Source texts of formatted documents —

**********

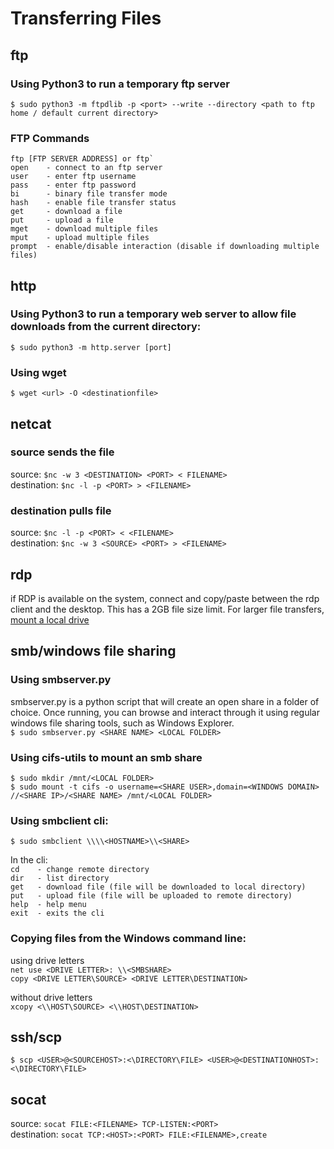 # Transferring Files  

## ftp  
### Using Python3 to run a temporary ftp server
```
$ sudo python3 -m ftpdlib -p <port> --write --directory <path to ftp home / default current directory>  
```
### FTP Commands  
```
ftp [FTP SERVER ADDRESS] or ftp`  
open    - connect to an ftp server  
user    - enter ftp username  
pass    - enter ftp password  
bi      - binary file transfer mode  
hash    - enable file transfer status  
get     - download a file  
put     - upload a file  
mget    - download multiple files  
mput    - upload multiple files  
prompt  - enable/disable interaction (disable if downloading multiple files)
```
## http  
### Using Python3 to run a temporary web server to allow file downloads from the current directory:  
`$ sudo python3 -m http.server [port]`  

### Using wget 
`$ wget <url> -O <destinationfile>`

## netcat
### source sends the file  
source: `$nc -w 3 <DESTINATION> <PORT> < FILENAME>`  
destination: `$nc -l -p <PORT> > <FILENAME>`

### destination pulls file
source: `$nc -l -p <PORT> < <FILENAME>`  
destination: `$nc -w 3 <SOURCE> <PORT> > <FILENAME>`    

## rdp  
if RDP is available on the system, connect and copy/paste between the rdp client and the desktop.  This has a 2GB file size limit.  For larger file transfers, [mount a local drive](https://helpdeskgeek.com/networking/accessing-local-files-and-folders-on-remote-desktop-session/)  

 
## smb/windows file sharing  
### Using smbserver.py  
smbserver.py is a python script that will create an open share in a folder of choice.  Once running, you can browse and interact through it using regular windows file sharing tools, such as Windows Explorer.  
`$ sudo smbserver.py <SHARE NAME> <LOCAL FOLDER>`  

### Using cifs-utils to mount an smb share  
`$ sudo mkdir /mnt/<LOCAL FOLDER>`  
`$ sudo mount -t cifs -o username=<SHARE USER>,domain=<WINDOWS DOMAIN> //<SHARE IP>/<SHARE NAME> /mnt/<LOCAL FOLDER>`  

### Using smbclient cli:  
`$ sudo smbclient \\\\<HOSTNAME>\\<SHARE>`  

In the cli:  
`cd    - change remote directory`  
`dir   - list directory`  
`get   - download file (file will be downloaded to local directory)`  
`put   - upload file (file will be uploaded to remote directory)`  
`help  - help menu`  
`exit  - exits the cli`  

### Copying files from the Windows command line:  
using drive letters  
`net use <DRIVE LETTER>: \\<SMBSHARE>`  
`copy <DRIVE LETTER\SOURCE> <DRIVE LETTER\DESTINATION>`  
  
without drive letters  
`xcopy <\\HOST\SOURCE> <\\HOST\DESTINATION>`  

## ssh/scp  
`$ scp <USER>@<SOURCEHOST>:<\DIRECTORY\FILE> <USER>@<DESTINATIONHOST>:<\DIRECTORY\FILE>`  

## socat  
source: `socat FILE:<FILENAME> TCP-LISTEN:<PORT>`  
destination:  `socat TCP:<HOST>:<PORT> FILE:<FILENAME>,create`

**********

Please, without any pictures, retype the records exactly as they appear.

PROBLEM SOLUTION —
 # Transferring Files  

## ftp  
### Using Python3 to run a temporary ftp server
```
$ sudo python3 -m ftpdlib -p <port> --write --directory <path to ftp home / default current directory>  
```
### FTP Commands  
```
ftp [FTP SERVER ADDRESS] or ftp`  
open    - connect to an ftp server  
user    - enter ftp username  
pass    - enter ftp password  
bi      - binary file transfer mode  
hash    - enable file transfer status  
get     - download a file  
put     - upload a file  
mget    - download multiple files  
mput    - upload multiple files  
prompt  - enable/disable interaction (disable if downloading multiple files)
```
## http  
### Using Python3 to run a temporary web server to allow file downloads from the current directory:  
`$ sudo python3 -m http.server [port]`  

### Using wget 
`$ wget <url> -O <destinationfile>`

## netcat
### source sends the file  
source: `$nc -w 3 <DESTINATION> <PORT> < FILENAME>`  
destination: `$nc -l -p <PORT> > <FILENAME>`

### destination pulls file
source: `$nc -l -p <PORT> < <FILENAME>`  
destination: `$nc -w 3 <SOURCE> <PORT> > <FILENAME>`    

## rdp  
if RDP is available on the system, connect and copy/paste between the rdp client and the desktop.  This has a 2GB file size limit.  For larger file transfers, [mount a local drive](https://helpdeskgeek.com/networking/accessing-local-files-and-folders-on-remote-desktop-session/)  

 
## smb/windows file sharing  
### Using smbserver.py  
smbserver.py is a python script that will create an open share in a folder of choice.  Once running, you can browse and interact through it using regular windows file sharing tools, such as Windows Explorer.  
`$ sudo smbserver.py <SHARE NAME> <LOCAL FOLDER>`  

### Using cifs-utils to mount an smb share  
`$ sudo mkdir /mnt/<LOCAL FOLDER>`  
`$ sudo mount -t cifs -o username=<SHARE USER>,domain=<WINDOWS DOMAIN> //<SHARE IP>/<SHARE NAME> /mnt/<LOCAL FOLDER>`  

### Using smbclient cli:  
`$ sudo smbclient \\\\<HOSTNAME>\\<SHARE>`  

In the cli:  
`cd    - change remote directory`  
`dir   - list directory`  
`get   - download file (file will be downloaded to local directory)`  
`put   - upload file (file will be uploaded to remote directory)`  
`help  - help menu`  
`exit  - exits the cli`  

### Copying files from the Windows command line:  
using drive letters  
`net use <DRIVE LETTER>: \\<SMBSHARE>`  
`copy <DRIVE LETTER\SOURCE> <DRIVE LETTER\DESTINATION>`  
  
without drive letters  
`xcopy <\\HOST\SOURCE> <\\HOST\DESTINATION>`  

## ssh/scp  
`$ scp <USER>@<SOURCEHOST>:<\DIRECTORY\FILE> <USER>@<DESTINATIONHOST>:<\DIRECTORY\FILE>`  

## socat  
source: `socat FILE:<FILENAME> TCP-LISTEN:<PORT>`  
destination:  `socat TCP:<HOST>:<PORT> FILE:<FILENAME>,create`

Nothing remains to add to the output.